In this first part of what I expect to be a few posts about Alfresco System Receiver (ASR) optimizations, I’ll talk specifically about XML Metadata Extractors for Alfresco Web Content Management (WCM). So what is an XML metadata extractor, and why should you care about it? Let’s put it in the context of a diagram:
In the diagram above we see that the WCM authoring environment is configured with web forms. This allows business users to enter content into the system; an article to be published for example. To do so, the user does not have to be skilled in web related technologies, such as HTML; they simply fill out a form with the content to be published. Once their content is entered it is saved as XML, submitted to the staging sandbox, and ultimately deployed, in this case to an ASR. The ASR is seen as being configured with an XML Metadata Extractor and a DM content model, which defines aspects that will be applied to the deployed content. So for an article content type on the authoring side, there would be an article aspect defined in the content model on the ASR. The XML metadata extractor is used to extract content from the deployed content (the article) and store is according to the aspect defined in the DM content model. As such, the content delivered via the web form can be indexed by Lucene, enabling optimized search performance on retrieval.

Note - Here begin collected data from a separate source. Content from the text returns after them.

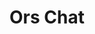 ---
title: Ors Chat
shortDescription: El nuevo sistema de mensajería que gira la tortilla. Privado, seguro y cómodo, ¿qué más se puede pedir?
image: /images/Ors Chat.png
projectWebsite: http://orschat.22web.org/
---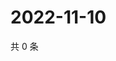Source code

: # 2022-11-10

共 0 条

<!-- BEGIN WEIBO -->
<!-- 最后更新时间 Thu Nov 10 2022 17:17:49 GMT+0800 (China Standard Time) -->

<!-- END WEIBO -->
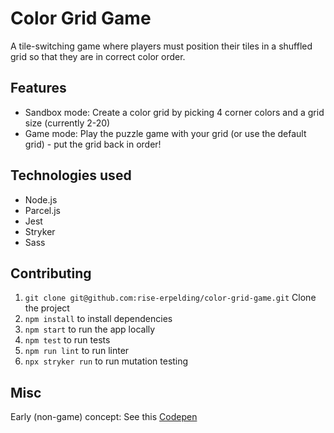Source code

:# Color Grid Game

A tile-switching game where players must position their tiles in a shuffled grid so that they are in correct color order.


## Features
* Sandbox mode: Create a color grid by picking 4 corner colors and a grid size (currently 2-20)
* Game mode: Play the puzzle game with your grid (or use the default grid) - put the grid back in order!

## Technologies used
* Node.js
* Parcel.js
* Jest
* Stryker
* Sass

## Contributing
1. `git clone git@github.com:rise-erpelding/color-grid-game.git` Clone the project
2. `npm install` to install dependencies
3. `npm start` to run the app locally
4. `npm test` to run tests
5. `npm run lint` to run linter
6. `npx stryker run` to run mutation testing

## Misc
Early (non-game) concept: See this [Codepen](https://codepen.io/riseerpelding/pen/JjErOVd)
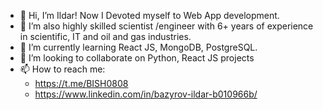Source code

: - 👋 Hi, I’m Ildar! Now I Devoted myself to Web App development.
- 👀 I’m also highly skilled scientist /engineer with 6+ years of experience in scientific, IT and oil and gas industries.
- 🌱 I’m currently learning React JS, MongoDB, PostgreSQL.
- 💞️ I’m looking to collaborate on Python, React JS projects
- 📫 How to reach me:
  - https://t.me/BISH0808
  - https://www.linkedin.com/in/bazyrov-ildar-b010966b/
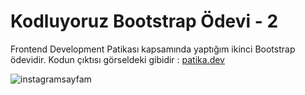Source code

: # Kodluyoruz Bootstrap Ödevi - 2

Frontend Development Patikası kapsamında yaptığım ikinci Bootstrap ödevidir. Kodun çıktısı görseldeki gibidir :
[patika.dev](https://www.patika.dev/tr)

![instagramsayfam](https://user-images.githubusercontent.com/107553286/187033967-d44acb80-6e9b-45d6-826f-479457f50d5a.png)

The problem with this approach is that the ASR is likely serving a live production web site that may have thousands (or more) visitors:
As such, it is less than ideal to have the ASR execute the processing required to extract metadata from the XML content on the ASR itself. Wouldn’t it be better if that was done on the authoring server? You bet it would. Hence the first ASR optimization; perform XML metadata extraction in the authoring environment:
One last note: for assistance setting up XML metadata extraction for WCM, see this page on the Alfresco wiki.